**What the task requires**:
Check every line of the material below for "which". Give the number of lines that have it, and only that.

**Records to process**:
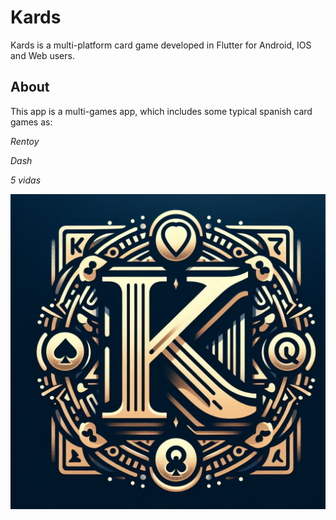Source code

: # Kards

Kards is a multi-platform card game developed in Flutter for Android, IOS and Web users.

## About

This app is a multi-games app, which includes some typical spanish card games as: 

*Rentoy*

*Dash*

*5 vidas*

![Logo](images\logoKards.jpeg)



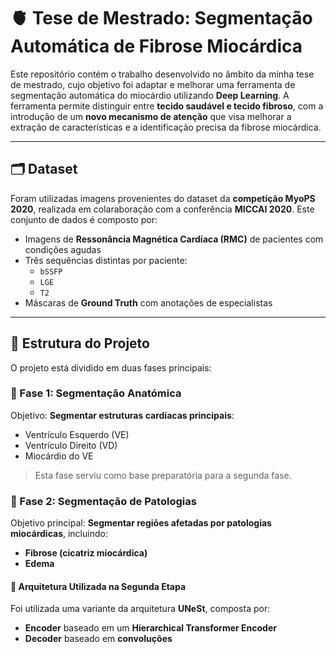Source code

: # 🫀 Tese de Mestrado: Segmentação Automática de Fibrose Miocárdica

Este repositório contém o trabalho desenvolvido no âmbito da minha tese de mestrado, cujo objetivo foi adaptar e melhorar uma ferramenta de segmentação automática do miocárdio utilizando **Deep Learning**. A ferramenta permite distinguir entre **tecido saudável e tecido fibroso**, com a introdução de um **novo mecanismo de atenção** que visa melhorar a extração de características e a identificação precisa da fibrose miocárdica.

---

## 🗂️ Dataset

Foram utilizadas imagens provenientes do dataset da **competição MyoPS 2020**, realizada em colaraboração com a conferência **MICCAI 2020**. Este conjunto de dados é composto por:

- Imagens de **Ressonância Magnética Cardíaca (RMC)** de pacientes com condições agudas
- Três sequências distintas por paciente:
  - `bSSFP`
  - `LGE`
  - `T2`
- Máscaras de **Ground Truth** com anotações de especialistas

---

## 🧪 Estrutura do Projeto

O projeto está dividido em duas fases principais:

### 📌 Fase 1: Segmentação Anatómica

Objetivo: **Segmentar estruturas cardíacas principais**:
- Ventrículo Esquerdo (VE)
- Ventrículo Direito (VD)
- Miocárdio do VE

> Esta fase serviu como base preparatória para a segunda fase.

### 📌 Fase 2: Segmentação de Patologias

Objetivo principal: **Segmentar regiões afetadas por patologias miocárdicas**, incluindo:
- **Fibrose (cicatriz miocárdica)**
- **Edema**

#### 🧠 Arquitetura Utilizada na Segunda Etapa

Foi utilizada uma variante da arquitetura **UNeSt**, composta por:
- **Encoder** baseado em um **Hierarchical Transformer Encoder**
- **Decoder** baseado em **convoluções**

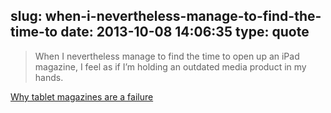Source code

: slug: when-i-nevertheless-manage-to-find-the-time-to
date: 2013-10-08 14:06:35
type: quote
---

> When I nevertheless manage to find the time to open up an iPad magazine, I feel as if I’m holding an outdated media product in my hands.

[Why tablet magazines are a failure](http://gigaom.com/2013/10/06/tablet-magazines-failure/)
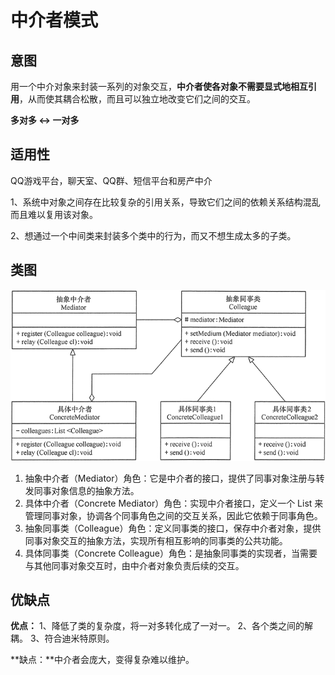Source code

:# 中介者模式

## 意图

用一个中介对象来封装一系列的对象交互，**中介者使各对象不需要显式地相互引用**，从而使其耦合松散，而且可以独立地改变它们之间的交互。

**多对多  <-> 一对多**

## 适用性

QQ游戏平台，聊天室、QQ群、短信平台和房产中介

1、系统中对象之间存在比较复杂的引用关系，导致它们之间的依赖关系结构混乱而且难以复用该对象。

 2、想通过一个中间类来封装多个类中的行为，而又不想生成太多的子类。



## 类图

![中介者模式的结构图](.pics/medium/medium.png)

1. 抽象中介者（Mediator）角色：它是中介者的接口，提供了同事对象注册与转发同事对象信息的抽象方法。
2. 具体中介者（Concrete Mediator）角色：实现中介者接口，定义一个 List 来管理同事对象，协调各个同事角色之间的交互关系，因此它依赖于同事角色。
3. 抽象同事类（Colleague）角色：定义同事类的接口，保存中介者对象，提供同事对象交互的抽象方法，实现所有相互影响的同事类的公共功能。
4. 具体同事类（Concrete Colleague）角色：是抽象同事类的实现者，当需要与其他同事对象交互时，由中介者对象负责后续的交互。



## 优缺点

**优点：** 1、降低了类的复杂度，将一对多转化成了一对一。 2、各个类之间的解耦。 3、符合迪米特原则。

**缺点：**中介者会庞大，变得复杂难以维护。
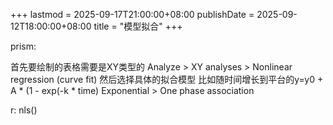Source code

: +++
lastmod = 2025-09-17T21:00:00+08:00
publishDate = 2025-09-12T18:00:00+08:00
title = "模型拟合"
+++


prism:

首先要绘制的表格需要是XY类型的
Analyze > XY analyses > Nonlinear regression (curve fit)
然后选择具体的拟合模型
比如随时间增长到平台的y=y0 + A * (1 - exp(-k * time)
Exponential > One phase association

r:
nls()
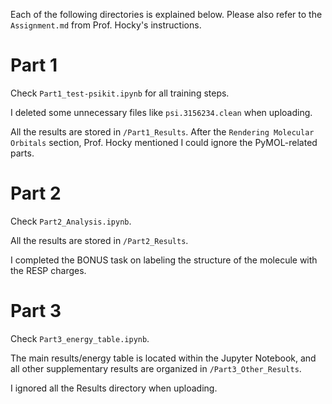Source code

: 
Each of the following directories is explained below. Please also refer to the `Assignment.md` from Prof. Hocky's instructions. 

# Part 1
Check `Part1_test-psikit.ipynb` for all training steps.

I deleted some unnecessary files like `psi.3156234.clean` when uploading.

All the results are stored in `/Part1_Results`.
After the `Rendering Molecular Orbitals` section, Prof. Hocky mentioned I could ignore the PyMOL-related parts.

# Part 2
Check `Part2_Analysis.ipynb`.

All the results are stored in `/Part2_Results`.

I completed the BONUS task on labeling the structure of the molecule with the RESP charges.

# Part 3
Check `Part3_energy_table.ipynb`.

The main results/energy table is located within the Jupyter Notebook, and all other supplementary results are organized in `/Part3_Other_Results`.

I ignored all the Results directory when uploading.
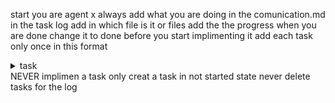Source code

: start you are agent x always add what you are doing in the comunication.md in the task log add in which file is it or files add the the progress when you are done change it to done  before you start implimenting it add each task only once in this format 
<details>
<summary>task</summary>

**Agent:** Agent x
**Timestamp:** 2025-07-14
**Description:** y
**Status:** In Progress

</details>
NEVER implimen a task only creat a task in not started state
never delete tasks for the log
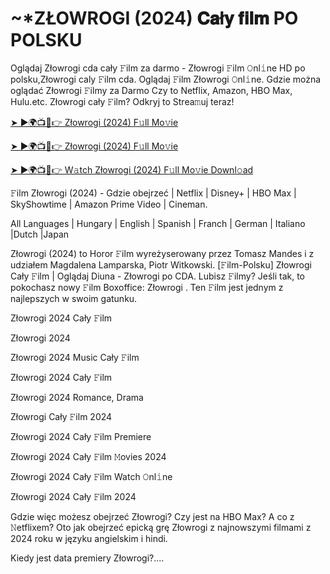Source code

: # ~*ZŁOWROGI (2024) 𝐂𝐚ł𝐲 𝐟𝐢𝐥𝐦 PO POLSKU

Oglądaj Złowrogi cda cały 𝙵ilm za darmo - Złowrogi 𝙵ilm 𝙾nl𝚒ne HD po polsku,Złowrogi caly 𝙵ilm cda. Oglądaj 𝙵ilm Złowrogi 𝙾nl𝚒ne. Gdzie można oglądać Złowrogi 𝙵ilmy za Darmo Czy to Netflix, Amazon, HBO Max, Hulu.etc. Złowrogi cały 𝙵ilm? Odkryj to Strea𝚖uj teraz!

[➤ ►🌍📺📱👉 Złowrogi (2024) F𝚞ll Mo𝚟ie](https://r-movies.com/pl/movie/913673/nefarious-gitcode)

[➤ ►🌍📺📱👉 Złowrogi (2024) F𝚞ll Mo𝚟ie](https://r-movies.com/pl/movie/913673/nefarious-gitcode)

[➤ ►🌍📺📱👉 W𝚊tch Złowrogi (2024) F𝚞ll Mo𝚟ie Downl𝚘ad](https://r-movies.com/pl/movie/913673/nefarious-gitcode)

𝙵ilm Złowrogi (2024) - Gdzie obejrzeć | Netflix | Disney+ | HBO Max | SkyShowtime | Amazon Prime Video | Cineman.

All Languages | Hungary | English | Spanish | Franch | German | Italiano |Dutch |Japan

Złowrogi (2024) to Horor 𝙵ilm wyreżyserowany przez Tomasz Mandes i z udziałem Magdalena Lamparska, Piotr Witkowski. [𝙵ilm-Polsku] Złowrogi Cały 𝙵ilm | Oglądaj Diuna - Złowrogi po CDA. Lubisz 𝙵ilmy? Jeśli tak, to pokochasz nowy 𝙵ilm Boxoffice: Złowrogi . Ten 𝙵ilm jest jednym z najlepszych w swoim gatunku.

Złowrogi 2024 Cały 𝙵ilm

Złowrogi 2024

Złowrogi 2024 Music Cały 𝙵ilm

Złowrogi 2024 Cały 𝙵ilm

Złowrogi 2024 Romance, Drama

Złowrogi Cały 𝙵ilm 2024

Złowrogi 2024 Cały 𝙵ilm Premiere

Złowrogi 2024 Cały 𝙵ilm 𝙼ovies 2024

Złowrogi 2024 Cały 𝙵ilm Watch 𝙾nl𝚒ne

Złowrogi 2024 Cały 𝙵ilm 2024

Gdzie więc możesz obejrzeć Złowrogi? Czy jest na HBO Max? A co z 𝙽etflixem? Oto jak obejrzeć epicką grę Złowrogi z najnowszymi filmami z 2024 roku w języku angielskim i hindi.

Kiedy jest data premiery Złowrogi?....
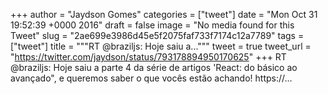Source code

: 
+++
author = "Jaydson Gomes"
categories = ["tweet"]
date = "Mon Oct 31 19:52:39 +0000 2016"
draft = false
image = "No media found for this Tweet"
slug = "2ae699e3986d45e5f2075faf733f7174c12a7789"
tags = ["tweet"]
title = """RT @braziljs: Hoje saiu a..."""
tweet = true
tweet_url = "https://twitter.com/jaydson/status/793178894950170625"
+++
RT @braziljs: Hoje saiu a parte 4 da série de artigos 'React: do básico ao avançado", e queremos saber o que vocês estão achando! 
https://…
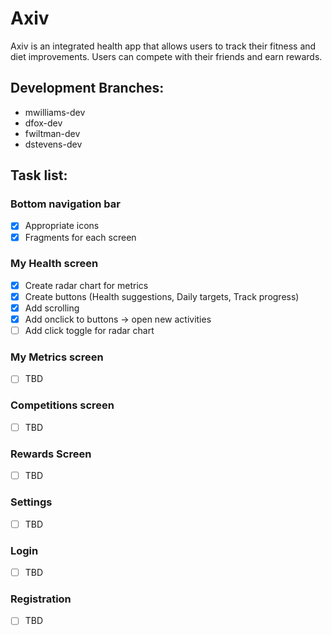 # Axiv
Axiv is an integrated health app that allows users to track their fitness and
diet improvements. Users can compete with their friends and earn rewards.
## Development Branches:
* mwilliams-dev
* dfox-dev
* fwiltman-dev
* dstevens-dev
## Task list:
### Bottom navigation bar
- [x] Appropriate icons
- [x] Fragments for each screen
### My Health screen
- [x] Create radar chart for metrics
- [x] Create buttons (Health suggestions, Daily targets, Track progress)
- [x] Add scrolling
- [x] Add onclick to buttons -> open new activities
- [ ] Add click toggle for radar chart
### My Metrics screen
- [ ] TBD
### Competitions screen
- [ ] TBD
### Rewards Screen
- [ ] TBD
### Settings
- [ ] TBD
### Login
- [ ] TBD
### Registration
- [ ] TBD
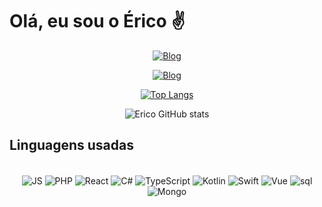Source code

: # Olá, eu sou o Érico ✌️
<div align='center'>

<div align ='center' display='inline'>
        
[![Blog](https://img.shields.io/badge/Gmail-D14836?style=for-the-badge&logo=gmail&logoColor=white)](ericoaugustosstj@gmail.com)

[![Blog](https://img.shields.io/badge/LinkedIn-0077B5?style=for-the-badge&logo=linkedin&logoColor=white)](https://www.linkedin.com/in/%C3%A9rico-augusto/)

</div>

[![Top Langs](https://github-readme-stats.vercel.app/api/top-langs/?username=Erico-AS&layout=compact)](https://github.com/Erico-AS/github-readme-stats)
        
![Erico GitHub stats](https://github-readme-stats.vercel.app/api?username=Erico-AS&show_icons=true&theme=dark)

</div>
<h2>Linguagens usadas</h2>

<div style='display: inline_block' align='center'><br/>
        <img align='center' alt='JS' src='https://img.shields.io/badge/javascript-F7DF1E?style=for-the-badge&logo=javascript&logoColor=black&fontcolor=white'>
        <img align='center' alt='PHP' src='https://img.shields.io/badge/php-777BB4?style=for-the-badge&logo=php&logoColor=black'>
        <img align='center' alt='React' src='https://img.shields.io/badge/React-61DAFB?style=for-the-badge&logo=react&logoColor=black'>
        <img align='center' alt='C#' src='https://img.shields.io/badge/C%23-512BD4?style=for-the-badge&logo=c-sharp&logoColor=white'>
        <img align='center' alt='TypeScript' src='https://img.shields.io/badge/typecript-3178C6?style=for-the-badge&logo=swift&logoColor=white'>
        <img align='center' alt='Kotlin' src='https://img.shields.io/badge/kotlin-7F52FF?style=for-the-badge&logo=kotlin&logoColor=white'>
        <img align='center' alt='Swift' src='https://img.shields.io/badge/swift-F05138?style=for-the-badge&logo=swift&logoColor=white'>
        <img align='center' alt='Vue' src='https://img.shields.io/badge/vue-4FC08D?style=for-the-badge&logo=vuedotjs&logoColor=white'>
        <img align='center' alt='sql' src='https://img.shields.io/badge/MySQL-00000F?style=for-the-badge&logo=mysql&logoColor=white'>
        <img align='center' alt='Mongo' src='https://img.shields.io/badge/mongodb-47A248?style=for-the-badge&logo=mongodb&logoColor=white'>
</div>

**Output**:
2